Maybe a mother can tell. Maybe a mother simply feels something like this.

Or maybe our news segment brutally shoved a horrible truth in her face.

“My name is Detective Archer Malone, and this is my partner, Detective Charlie Fletcher. We were hoping to come inside and speak for a—”

“Just say it.” Her voice cracks with an ache that shoots to my gut. Her face is already red and puffy. Her hair, messy. She wears a well-used robe, cinched in at the waist with the tie it came with, and on her feet, slippers that’ve seen better days. “Please, Detective, just say it.”

“I’m so sorry,” Fletch starts. Taking a step forward, he offers a hand, like he knows she’s going to drop. “Mrs. Boyd, your daughter Melissa is dead.”

“No.” She bursts into tears, and when her knees tremble, I worry they’ll give out and send her sprawling to the floor. “Not my baby,” she howls. “Not my Mel.”

“Can we come in?” I keep my tone flat. Kind, but calm. “Mrs. Boyd, could we come in and talk to you for a little bit?”

“I saw her on the news,” she sobs. “I saw her face only a few minutes ago. How did this—”

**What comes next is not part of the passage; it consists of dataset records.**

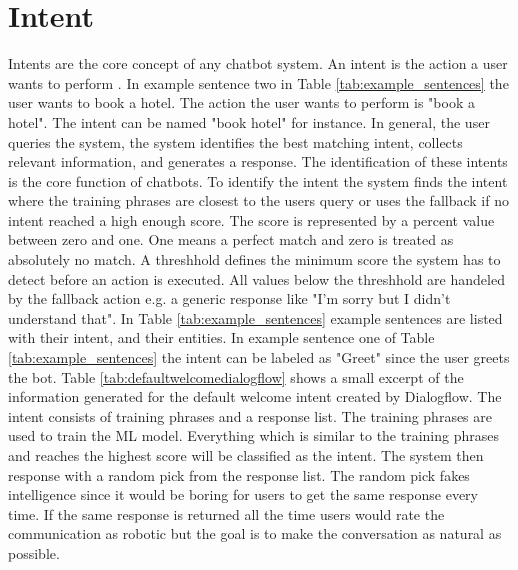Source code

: \section{Intent} \label{sec:intent}
Intents are the core concept of any chatbot system.
An intent is the action a user wants to perform \cite{dutta2017developing, rahman2017programming}.
In example sentence two in Table \ref{tab:example_sentences} the user wants to book a hotel.
The action the user wants to perform is "book a hotel".
The intent can be named "book hotel" for instance.
In general, the user queries the system, the system identifies the best matching intent, 
collects relevant information, and generates a response.
The identification of these intents is the core function of chatbots.
To identify the intent the system finds the intent where the training phrases are closest to 
the users query or uses the fallback if no intent reached a high enough score.
The score is represented by a percent value between zero and one.
One means a perfect match and zero is treated as absolutely no match.
A threshhold defines the minimum score the system has to detect before an action is executed.
All values below the threshhold are handeled by the fallback action e.g. a generic response like 
"I'm sorry but I didn't understand that".
In Table \ref{tab:example_sentences} example sentences are listed with their intent, and their entities.
In example sentence one of Table \ref{tab:example_sentences} the intent can be labeled as 
"Greet" since the user greets the bot.
Table \ref{tab:defaultwelcomedialogflow} shows a small excerpt of the information generated for
the default welcome intent created by Dialogflow.
The intent consists of training phrases and a response list.
The training phrases are used to train the ML model.
Everything which is similar to the training phrases and reaches the highest score 
will be classified as the intent.
The system then response with a random pick from the response list.
The random pick fakes intelligence since it would be boring for 
users to get the same response every time.
If the same response is returned all the time users would rate the communication as robotic 
but the goal is to make the conversation as natural as possible.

“Please, Mrs. Boyd.” Pushing forward, Fletch takes the woman’s hands in his and turns her so they head inside. “Let’s sit down so we can talk about it.”

“My baby.” Grief wracks her frame so her shoulders bounce and her head droops. “My baby.”

“Can I get you a drink of water?” While Fletch takes the woman right, I head left and find the kitchen in just a few steps.

It’s neat in here. Morning dishes sit in the sink, the dishwasher sits open, as though it ran a load overnight, and Mrs. Boyd or someone else opened it to let the steam escape. A juice box sits on the counter, and in a glass jar on the fridge, jelly beans provide a rainbow of color. This kitchen is lived-in. It’s not the kind that graces the front of home design magazines, but it’s neat. Loved.